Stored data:
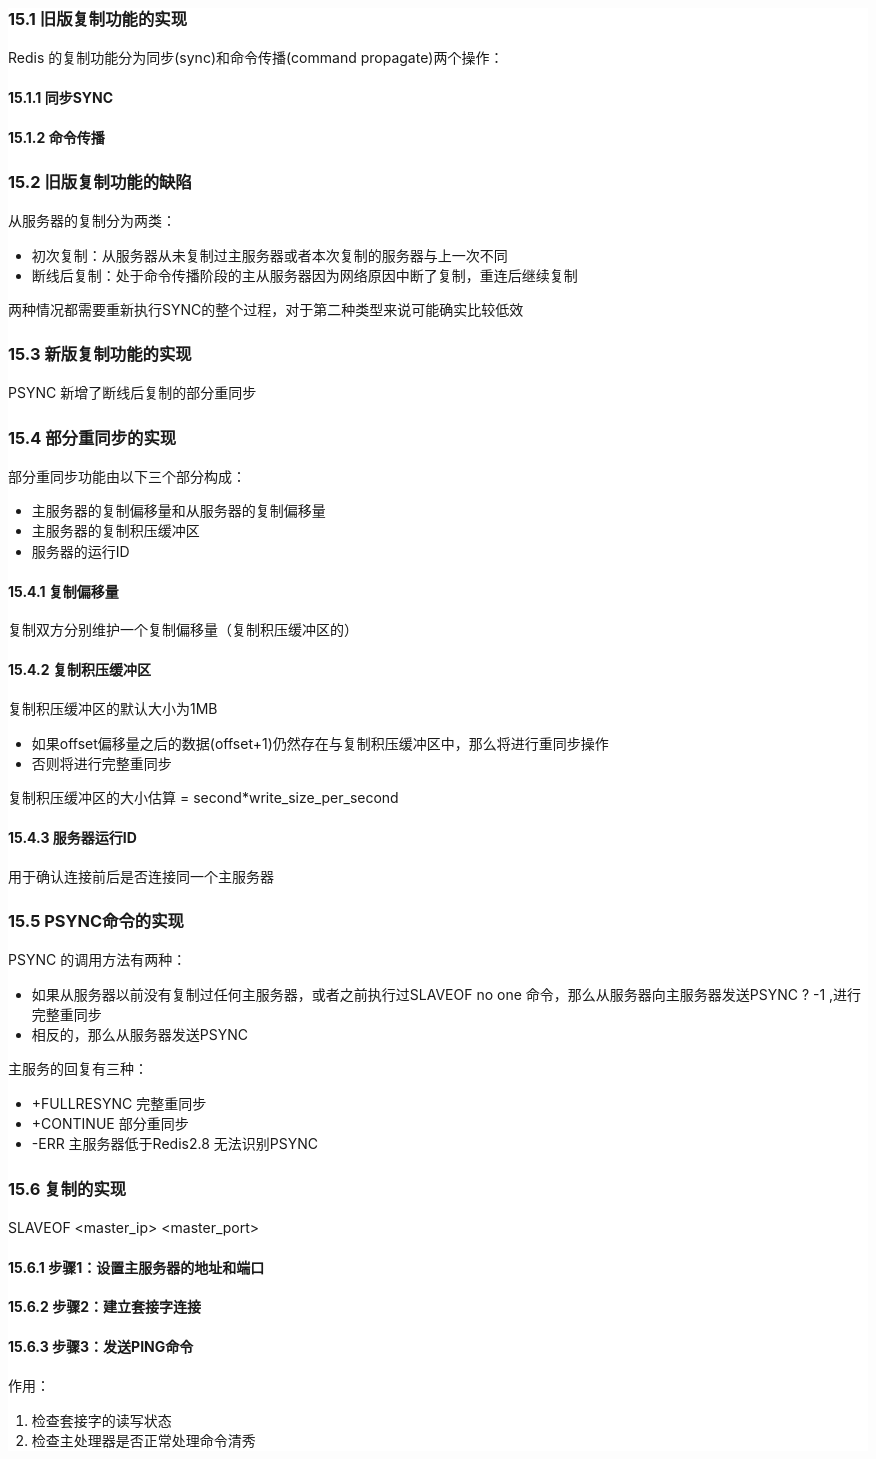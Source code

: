 ### 15.1 旧版复制功能的实现
Redis 的复制功能分为同步(sync)和命令传播(command propagate)两个操作：

#### 15.1.1 同步SYNC
#### 15.1.2 命令传播

### 15.2 旧版复制功能的缺陷
从服务器的复制分为两类：
* 初次复制：从服务器从未复制过主服务器或者本次复制的服务器与上一次不同
* 断线后复制：处于命令传播阶段的主从服务器因为网络原因中断了复制，重连后继续复制

两种情况都需要重新执行SYNC的整个过程，对于第二种类型来说可能确实比较低效

### 15.3 新版复制功能的实现
PSYNC 新增了断线后复制的部分重同步

### 15.4 部分重同步的实现
部分重同步功能由以下三个部分构成：
* 主服务器的复制偏移量和从服务器的复制偏移量
* 主服务器的复制积压缓冲区
* 服务器的运行ID

#### 15.4.1 复制偏移量
复制双方分别维护一个复制偏移量（复制积压缓冲区的）

#### 15.4.2 复制积压缓冲区
复制积压缓冲区的默认大小为1MB

* 如果offset偏移量之后的数据(offset+1)仍然存在与复制积压缓冲区中，那么将进行重同步操作
* 否则将进行完整重同步

复制积压缓冲区的大小估算 = second*write_size_per_second

#### 15.4.3 服务器运行ID
用于确认连接前后是否连接同一个主服务器

### 15.5 PSYNC命令的实现
PSYNC 的调用方法有两种：
* 如果从服务器以前没有复制过任何主服务器，或者之前执行过SLAVEOF no one 命令，那么从服务器向主服务器发送PSYNC ? -1 ,进行完整重同步
* 相反的，那么从服务器发送PSYNC <runid> <offset>

主服务的回复有三种：
* +FULLRESYNC <runid> <offset> 完整重同步
* +CONTINUE 部分重同步
* -ERR 主服务器低于Redis2.8 无法识别PSYNC 

### 15.6 复制的实现
SLAVEOF <master_ip> <master_port>
#### 15.6.1 步骤1：设置主服务器的地址和端口
#### 15.6.2 步骤2：建立套接字连接
#### 15.6.3 步骤3：发送PING命令
作用：
1. 检查套接字的读写状态
2. 检查主处理器是否正常处理命令清秀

• The problem:
All lines from the one that holds "复制积压缓冲区的大小估算 = second*write_size_per_second" through the end of the records are to be returned exactly, including both boundary lines, and no others.

• Finished exercise:
复制积压缓冲区的大小估算 = second*write_size_per_second

#### 15.4.3 服务器运行ID
用于确认连接前后是否连接同一个主服务器

### 15.5 PSYNC命令的实现
PSYNC 的调用方法有两种：
* 如果从服务器以前没有复制过任何主服务器，或者之前执行过SLAVEOF no one 命令，那么从服务器向主服务器发送PSYNC ? -1 ,进行完整重同步
* 相反的，那么从服务器发送PSYNC <runid> <offset>

主服务的回复有三种：
* +FULLRESYNC <runid> <offset> 完整重同步
* +CONTINUE 部分重同步
* -ERR 主服务器低于Redis2.8 无法识别PSYNC 

### 15.6 复制的实现
SLAVEOF <master_ip> <master_port>
#### 15.6.1 步骤1：设置主服务器的地址和端口
#### 15.6.2 步骤2：建立套接字连接
#### 15.6.3 步骤3：发送PING命令
作用：
1. 检查套接字的读写状态
2. 检查主处理器是否正常处理命令清秀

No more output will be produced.